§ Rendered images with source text
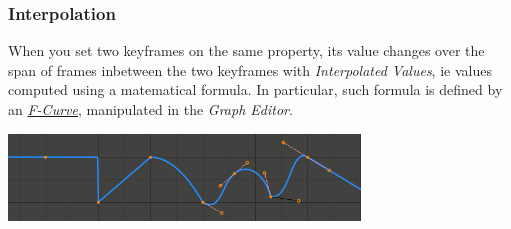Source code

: \documentclass{article}
\begin{document}
\subsubsection{Interpolation}
When you set two keyframes on the same property, its value changes over the span of frames inbetween the two keyframes with \textit{Interpolated Values}, ie values computed using
a matematical formula. In particular, such formula is defined by an \href{https://docs.blender.org/manual/en/4.3/editors/graph_editor/fcurves/introduction.html}{\textit{F-Curve}},
manipulated in the \textit{Graph Editor}.
\begin{center}
    \includegraphics[width=0.7\textwidth]{blender_docs_images/animation_keyframes_introduction_curves.png}
\end{center}
\end{document}
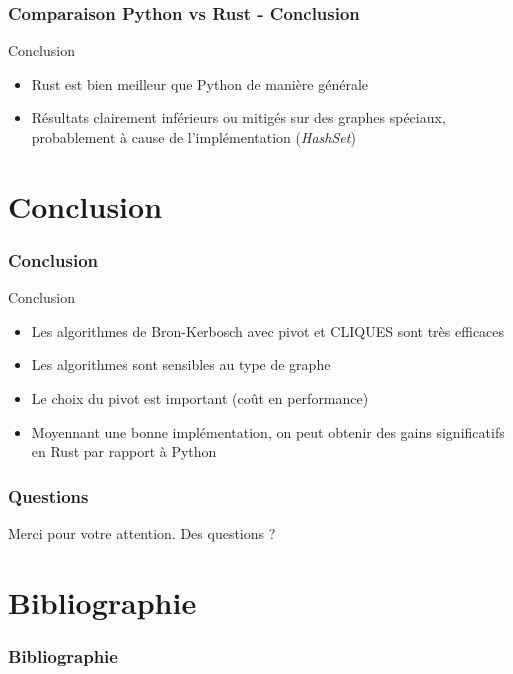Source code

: \documentclass{beamer}
\begin{document}
\begin{frame}
\frametitle{Comparaison Python vs Rust - Conclusion}
\begin{block}{Conclusion}
\begin{itemize}
  \item Rust est bien meilleur que Python de manière générale
  \item Résultats clairement inférieurs ou mitigés sur des graphes spéciaux, probablement à cause de l'implémentation (\emph{HashSet})
\end{itemize}
\end{block}
\end{frame}
\section{Conclusion}
\begin{frame}
\frametitle{Conclusion}
\begin{block}{Conclusion}
  \begin{itemize}
    \item Les algorithmes de Bron-Kerbosch avec pivot et CLIQUES sont très efficaces
    \item Les algorithmes sont sensibles au type de graphe
    \item Le choix du pivot est important (coût en performance)
    \item Moyennant une bonne implémentation, on peut obtenir des gains significatifs en Rust par rapport à Python
  \end{itemize}
\end{block}
\end{frame}

\begin{frame}
\frametitle{Questions}
Merci pour votre attention. Des questions ?
\end{frame}

\section{Bibliographie}
\begin{frame}[allowframebreaks]
\frametitle{Bibliographie}
\printbibliography
\end{frame}
\end{document}
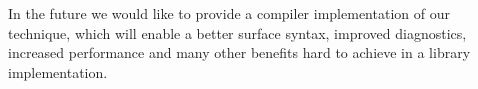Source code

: 
In the future we would like to provide a compiler implementation of our 
technique, which will enable a better surface syntax, improved diagnostics, 
increased performance and many other benefits hard to achieve in a library 
implementation.

%
%
%
%
%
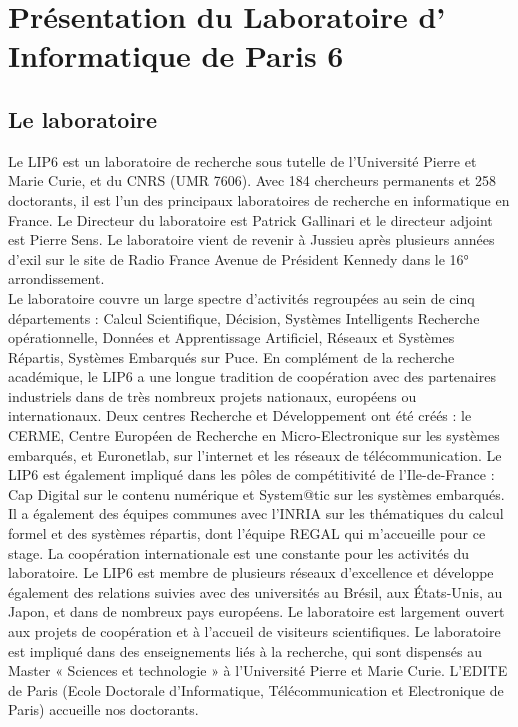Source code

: \section{Présentation du Laboratoire d' Informatique de Paris 6}
	\subsection{Le laboratoire}
	Le LIP6 est un laboratoire de recherche sous tutelle de l'Université Pierre et Marie Curie, et du CNRS (UMR 7606). Avec 184 chercheurs permanents et 258 doctorants, il est l'un des principaux laboratoires de recherche en informatique en France. Le Directeur du laboratoire est Patrick Gallinari et le directeur adjoint est Pierre Sens. Le laboratoire vient de revenir à Jussieu après plusieurs années d'exil sur le site de Radio France Avenue de Président Kennedy dans le 16° arrondissement.\\
	Le laboratoire couvre un large spectre d'activités regroupées au sein de cinq départements : Calcul Scientifique, Décision, Systèmes Intelligents Recherche opérationnelle, Données et Apprentissage Artificiel, Réseaux et Systèmes Répartis, Systèmes Embarqués sur Puce. En complément de la recherche académique, le LIP6 a une longue tradition de coopération avec des partenaires industriels dans de très nombreux projets nationaux, européens ou internationaux. Deux centres Recherche et Développement  ont été créés : le CERME, Centre Européen de Recherche en Micro-Electronique sur les systèmes embarqués, et Euronetlab, sur l'internet et les réseaux de télécommunication. Le LIP6 est également impliqué dans les pôles de compétitivité de l'Ile-de-France : Cap Digital sur le contenu numérique et System@tic sur les systèmes embarqués.\\
	Il a également des équipes communes avec l'INRIA sur les thématiques du calcul formel et des systèmes répartis, dont l'équipe REGAL qui m'accueille pour ce stage. La coopération internationale est une constante pour les activités du laboratoire. Le LIP6 est membre de plusieurs réseaux d'excellence et développe également des relations suivies avec des universités au Brésil, aux États-Unis, au Japon, et dans de nombreux pays européens. Le laboratoire est largement ouvert aux projets de coopération et à l'accueil de visiteurs scientifiques. Le laboratoire est impliqué dans des enseignements liés à la recherche, qui sont dispensés au Master « Sciences et technologie » à l'Université Pierre et Marie Curie. L'EDITE de Paris (Ecole Doctorale d'Informatique, Télécommunication et Electronique de Paris) accueille nos doctorants.\\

§ ABOUT THIS EXERCISE
Repeat each entry exactly as it appears; skip any picture.

§ EXERCISE RESULT
Source code

: \documentclass{article}
\begin{document}
\subsubsection{Interpolation}
When you set two keyframes on the same property, its value changes over the span of frames inbetween the two keyframes with \textit{Interpolated Values}, ie values computed using
a matematical formula. In particular, such formula is defined by an \href{https://docs.blender.org/manual/en/4.3/editors/graph_editor/fcurves/introduction.html}{\textit{F-Curve}},
manipulated in the \textit{Graph Editor}.
\begin{center}
    \includegraphics[width=0.7\textwidth]{blender_docs_images/animation_keyframes_introduction_curves.png}
\end{center}
\end{document}
Source code

: \documentclass{beamer}
\begin{document}
\begin{frame}
\frametitle{Comparaison Python vs Rust - Conclusion}
\begin{block}{Conclusion}
\begin{itemize}
  \item Rust est bien meilleur que Python de manière générale
  \item Résultats clairement inférieurs ou mitigés sur des graphes spéciaux, probablement à cause de l'implémentation (\emph{HashSet})
\end{itemize}
\end{block}
\end{frame}
\section{Conclusion}
\begin{frame}
\frametitle{Conclusion}
\begin{block}{Conclusion}
  \begin{itemize}
    \item Les algorithmes de Bron-Kerbosch avec pivot et CLIQUES sont très efficaces
    \item Les algorithmes sont sensibles au type de graphe
    \item Le choix du pivot est important (coût en performance)
    \item Moyennant une bonne implémentation, on peut obtenir des gains significatifs en Rust par rapport à Python
  \end{itemize}
\end{block}
\end{frame}

\begin{frame}
\frametitle{Questions}
Merci pour votre attention. Des questions ?
\end{frame}

\section{Bibliographie}
\begin{frame}[allowframebreaks]
\frametitle{Bibliographie}
\printbibliography
\end{frame}
\end{document}
Source code

: 
In the future we would like to provide a compiler implementation of our 
technique, which will enable a better surface syntax, improved diagnostics, 
increased performance and many other benefits hard to achieve in a library 
implementation.

%
%
%
%
%
Source code

: \section{Présentation du Laboratoire d' Informatique de Paris 6}
	\subsection{Le laboratoire}
	Le LIP6 est un laboratoire de recherche sous tutelle de l'Université Pierre et Marie Curie, et du CNRS (UMR 7606). Avec 184 chercheurs permanents et 258 doctorants, il est l'un des principaux laboratoires de recherche en informatique en France. Le Directeur du laboratoire est Patrick Gallinari et le directeur adjoint est Pierre Sens. Le laboratoire vient de revenir à Jussieu après plusieurs années d'exil sur le site de Radio France Avenue de Président Kennedy dans le 16° arrondissement.\\
	Le laboratoire couvre un large spectre d'activités regroupées au sein de cinq départements : Calcul Scientifique, Décision, Systèmes Intelligents Recherche opérationnelle, Données et Apprentissage Artificiel, Réseaux et Systèmes Répartis, Systèmes Embarqués sur Puce. En complément de la recherche académique, le LIP6 a une longue tradition de coopération avec des partenaires industriels dans de très nombreux projets nationaux, européens ou internationaux. Deux centres Recherche et Développement  ont été créés : le CERME, Centre Européen de Recherche en Micro-Electronique sur les systèmes embarqués, et Euronetlab, sur l'internet et les réseaux de télécommunication. Le LIP6 est également impliqué dans les pôles de compétitivité de l'Ile-de-France : Cap Digital sur le contenu numérique et System@tic sur les systèmes embarqués.\\
	Il a également des équipes communes avec l'INRIA sur les thématiques du calcul formel et des systèmes répartis, dont l'équipe REGAL qui m'accueille pour ce stage. La coopération internationale est une constante pour les activités du laboratoire. Le LIP6 est membre de plusieurs réseaux d'excellence et développe également des relations suivies avec des universités au Brésil, aux États-Unis, au Japon, et dans de nombreux pays européens. Le laboratoire est largement ouvert aux projets de coopération et à l'accueil de visiteurs scientifiques. Le laboratoire est impliqué dans des enseignements liés à la recherche, qui sont dispensés au Master « Sciences et technologie » à l'Université Pierre et Marie Curie. L'EDITE de Paris (Ecole Doctorale d'Informatique, Télécommunication et Electronique de Paris) accueille nos doctorants.\\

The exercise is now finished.